BEGIN DATA RECORDS

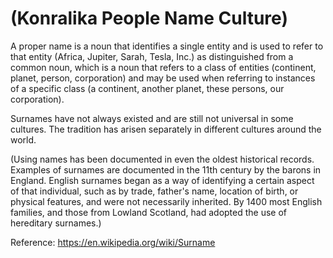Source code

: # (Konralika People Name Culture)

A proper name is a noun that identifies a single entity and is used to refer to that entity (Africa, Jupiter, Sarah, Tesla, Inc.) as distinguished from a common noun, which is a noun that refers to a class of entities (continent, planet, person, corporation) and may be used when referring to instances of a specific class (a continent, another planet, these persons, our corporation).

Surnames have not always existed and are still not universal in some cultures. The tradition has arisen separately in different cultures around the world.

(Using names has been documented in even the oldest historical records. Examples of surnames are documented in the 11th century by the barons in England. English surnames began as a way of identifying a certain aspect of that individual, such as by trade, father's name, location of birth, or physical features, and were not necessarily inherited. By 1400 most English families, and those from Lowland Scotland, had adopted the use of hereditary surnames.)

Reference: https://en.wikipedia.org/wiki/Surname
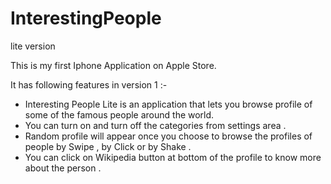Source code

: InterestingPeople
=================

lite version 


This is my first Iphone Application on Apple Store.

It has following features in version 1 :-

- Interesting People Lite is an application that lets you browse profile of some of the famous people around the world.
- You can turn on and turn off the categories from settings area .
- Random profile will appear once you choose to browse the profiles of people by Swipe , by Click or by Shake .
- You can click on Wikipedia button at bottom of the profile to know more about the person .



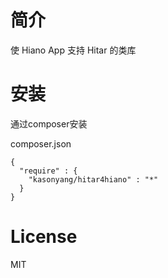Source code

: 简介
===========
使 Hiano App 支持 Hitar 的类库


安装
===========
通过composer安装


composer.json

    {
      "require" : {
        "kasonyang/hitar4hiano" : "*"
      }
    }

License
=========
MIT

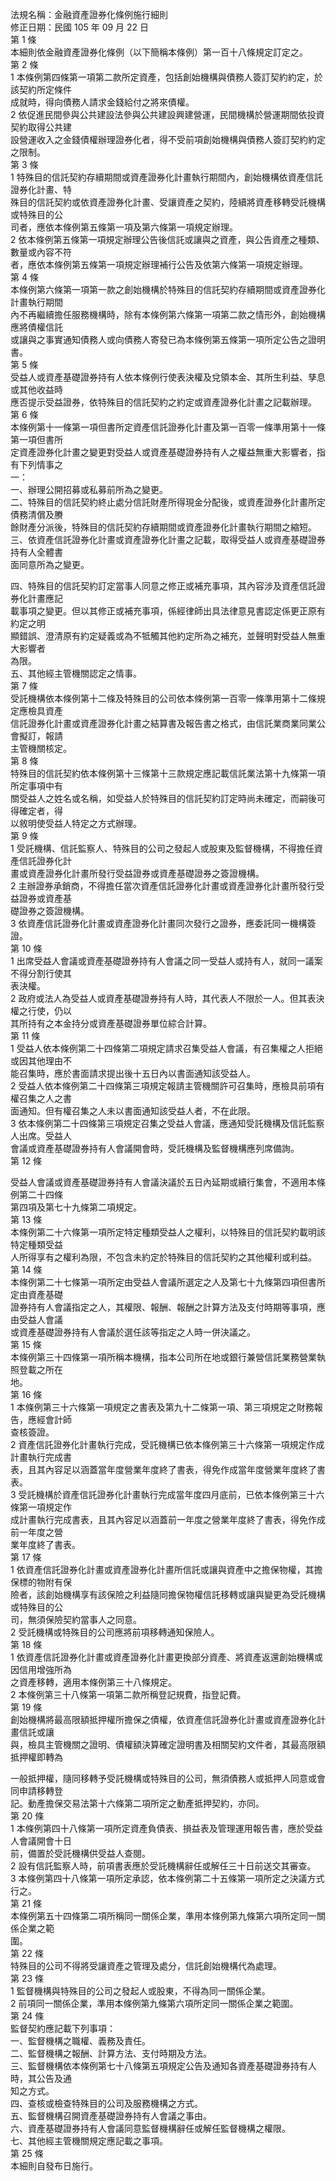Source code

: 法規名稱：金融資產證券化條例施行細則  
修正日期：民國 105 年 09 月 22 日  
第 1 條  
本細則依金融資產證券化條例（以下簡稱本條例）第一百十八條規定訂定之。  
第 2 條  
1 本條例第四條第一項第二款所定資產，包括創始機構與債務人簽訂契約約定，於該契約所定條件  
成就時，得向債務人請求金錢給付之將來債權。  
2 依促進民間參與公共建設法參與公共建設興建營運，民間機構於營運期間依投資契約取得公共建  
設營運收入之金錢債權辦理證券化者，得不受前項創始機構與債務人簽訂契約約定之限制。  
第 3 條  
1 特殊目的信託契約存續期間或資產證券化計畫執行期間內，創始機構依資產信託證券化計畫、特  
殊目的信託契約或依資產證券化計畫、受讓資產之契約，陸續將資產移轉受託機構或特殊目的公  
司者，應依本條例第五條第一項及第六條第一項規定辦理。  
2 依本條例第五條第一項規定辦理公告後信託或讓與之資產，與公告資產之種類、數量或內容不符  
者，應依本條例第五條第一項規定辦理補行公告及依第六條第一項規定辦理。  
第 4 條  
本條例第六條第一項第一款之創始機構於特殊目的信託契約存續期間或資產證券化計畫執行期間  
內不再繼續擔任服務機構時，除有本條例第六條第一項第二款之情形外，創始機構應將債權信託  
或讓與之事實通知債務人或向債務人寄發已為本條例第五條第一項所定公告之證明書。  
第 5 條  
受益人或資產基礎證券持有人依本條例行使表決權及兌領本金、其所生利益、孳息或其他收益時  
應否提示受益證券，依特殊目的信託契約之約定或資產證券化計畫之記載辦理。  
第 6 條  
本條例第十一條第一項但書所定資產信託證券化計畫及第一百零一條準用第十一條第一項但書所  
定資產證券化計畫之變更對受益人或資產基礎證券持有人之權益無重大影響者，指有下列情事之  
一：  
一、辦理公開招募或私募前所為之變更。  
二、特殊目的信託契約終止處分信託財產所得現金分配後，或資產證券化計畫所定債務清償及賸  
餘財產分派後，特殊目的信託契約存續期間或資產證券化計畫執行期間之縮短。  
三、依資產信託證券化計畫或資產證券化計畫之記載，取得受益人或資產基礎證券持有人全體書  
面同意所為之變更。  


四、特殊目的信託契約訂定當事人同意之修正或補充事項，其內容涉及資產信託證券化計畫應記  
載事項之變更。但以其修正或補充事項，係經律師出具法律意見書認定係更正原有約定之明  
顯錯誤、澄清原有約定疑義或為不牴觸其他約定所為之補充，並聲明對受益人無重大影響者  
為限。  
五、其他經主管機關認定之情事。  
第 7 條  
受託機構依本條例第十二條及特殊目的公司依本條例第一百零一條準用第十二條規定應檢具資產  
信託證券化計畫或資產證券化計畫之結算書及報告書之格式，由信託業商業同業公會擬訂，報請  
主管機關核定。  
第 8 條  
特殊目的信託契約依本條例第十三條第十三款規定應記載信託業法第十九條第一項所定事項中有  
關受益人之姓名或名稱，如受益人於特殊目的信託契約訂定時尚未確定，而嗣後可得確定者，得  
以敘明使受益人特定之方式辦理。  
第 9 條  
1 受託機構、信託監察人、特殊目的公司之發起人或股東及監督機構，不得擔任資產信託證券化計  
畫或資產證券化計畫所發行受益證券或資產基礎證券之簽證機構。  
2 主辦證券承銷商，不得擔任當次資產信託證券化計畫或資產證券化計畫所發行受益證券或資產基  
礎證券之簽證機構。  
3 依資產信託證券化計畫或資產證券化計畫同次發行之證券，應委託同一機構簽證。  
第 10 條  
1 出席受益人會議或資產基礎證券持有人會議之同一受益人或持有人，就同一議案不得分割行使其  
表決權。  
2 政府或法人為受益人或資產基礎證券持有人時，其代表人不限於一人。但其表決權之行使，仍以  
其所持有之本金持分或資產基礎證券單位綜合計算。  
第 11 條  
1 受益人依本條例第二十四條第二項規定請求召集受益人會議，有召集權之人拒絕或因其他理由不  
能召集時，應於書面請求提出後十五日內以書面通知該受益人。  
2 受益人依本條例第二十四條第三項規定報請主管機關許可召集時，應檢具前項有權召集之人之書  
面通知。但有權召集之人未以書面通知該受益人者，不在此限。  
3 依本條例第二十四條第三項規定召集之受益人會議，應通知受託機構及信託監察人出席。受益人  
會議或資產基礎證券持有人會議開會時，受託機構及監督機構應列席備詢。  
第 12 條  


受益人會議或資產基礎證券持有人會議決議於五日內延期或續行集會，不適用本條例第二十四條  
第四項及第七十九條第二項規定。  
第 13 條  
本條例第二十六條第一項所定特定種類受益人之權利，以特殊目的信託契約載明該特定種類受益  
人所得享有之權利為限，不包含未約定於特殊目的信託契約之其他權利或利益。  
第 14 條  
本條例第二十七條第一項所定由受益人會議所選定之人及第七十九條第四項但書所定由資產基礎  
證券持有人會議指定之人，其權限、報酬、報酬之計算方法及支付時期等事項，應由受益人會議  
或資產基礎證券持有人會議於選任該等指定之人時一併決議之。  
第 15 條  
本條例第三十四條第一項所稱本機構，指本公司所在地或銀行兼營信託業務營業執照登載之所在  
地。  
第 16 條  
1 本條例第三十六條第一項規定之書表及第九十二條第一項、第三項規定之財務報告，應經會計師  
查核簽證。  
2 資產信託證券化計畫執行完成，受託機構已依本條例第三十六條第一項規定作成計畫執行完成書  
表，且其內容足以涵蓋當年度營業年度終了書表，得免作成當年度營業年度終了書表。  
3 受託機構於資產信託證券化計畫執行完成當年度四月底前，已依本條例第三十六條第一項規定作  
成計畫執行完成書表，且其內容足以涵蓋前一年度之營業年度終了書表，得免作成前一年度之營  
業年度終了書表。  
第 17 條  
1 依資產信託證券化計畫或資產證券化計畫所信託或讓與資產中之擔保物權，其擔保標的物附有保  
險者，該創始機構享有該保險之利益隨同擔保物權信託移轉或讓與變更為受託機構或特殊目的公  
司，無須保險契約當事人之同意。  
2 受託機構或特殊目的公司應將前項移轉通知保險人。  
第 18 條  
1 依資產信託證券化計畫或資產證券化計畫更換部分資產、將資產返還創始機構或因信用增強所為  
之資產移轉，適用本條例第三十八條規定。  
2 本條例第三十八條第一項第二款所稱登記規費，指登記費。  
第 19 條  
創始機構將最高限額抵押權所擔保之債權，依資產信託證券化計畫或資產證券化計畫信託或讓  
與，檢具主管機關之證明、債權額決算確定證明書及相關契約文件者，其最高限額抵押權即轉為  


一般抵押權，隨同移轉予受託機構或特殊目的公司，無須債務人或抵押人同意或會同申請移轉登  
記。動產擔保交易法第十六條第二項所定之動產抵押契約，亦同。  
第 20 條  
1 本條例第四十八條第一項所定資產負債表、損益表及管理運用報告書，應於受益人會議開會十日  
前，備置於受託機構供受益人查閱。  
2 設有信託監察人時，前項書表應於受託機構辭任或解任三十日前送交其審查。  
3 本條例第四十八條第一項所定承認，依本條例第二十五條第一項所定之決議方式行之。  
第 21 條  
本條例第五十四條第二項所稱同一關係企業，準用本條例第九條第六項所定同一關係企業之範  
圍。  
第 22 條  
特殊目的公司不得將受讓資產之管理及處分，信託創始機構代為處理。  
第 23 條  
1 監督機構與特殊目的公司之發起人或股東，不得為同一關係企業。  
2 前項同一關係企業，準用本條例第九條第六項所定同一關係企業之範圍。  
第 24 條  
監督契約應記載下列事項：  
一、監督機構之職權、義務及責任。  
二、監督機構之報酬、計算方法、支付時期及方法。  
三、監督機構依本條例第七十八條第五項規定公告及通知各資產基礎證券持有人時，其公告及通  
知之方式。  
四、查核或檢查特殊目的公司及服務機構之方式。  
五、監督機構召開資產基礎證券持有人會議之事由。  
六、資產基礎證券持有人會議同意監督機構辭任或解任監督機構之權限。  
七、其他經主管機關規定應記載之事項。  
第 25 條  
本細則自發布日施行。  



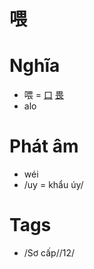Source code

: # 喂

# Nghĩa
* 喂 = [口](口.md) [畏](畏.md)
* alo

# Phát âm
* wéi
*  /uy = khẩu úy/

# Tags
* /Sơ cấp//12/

END DATA RECORDS

Whenever the word "browse" shows up in a line of the entries, copy that line.

■ **YOUR RESPONSE**
- Interesting People Lite is an application that lets you browse profile of some of the famous people around the world.
- Random profile will appear once you choose to browse the profiles of people by Swipe , by Click or by Shake .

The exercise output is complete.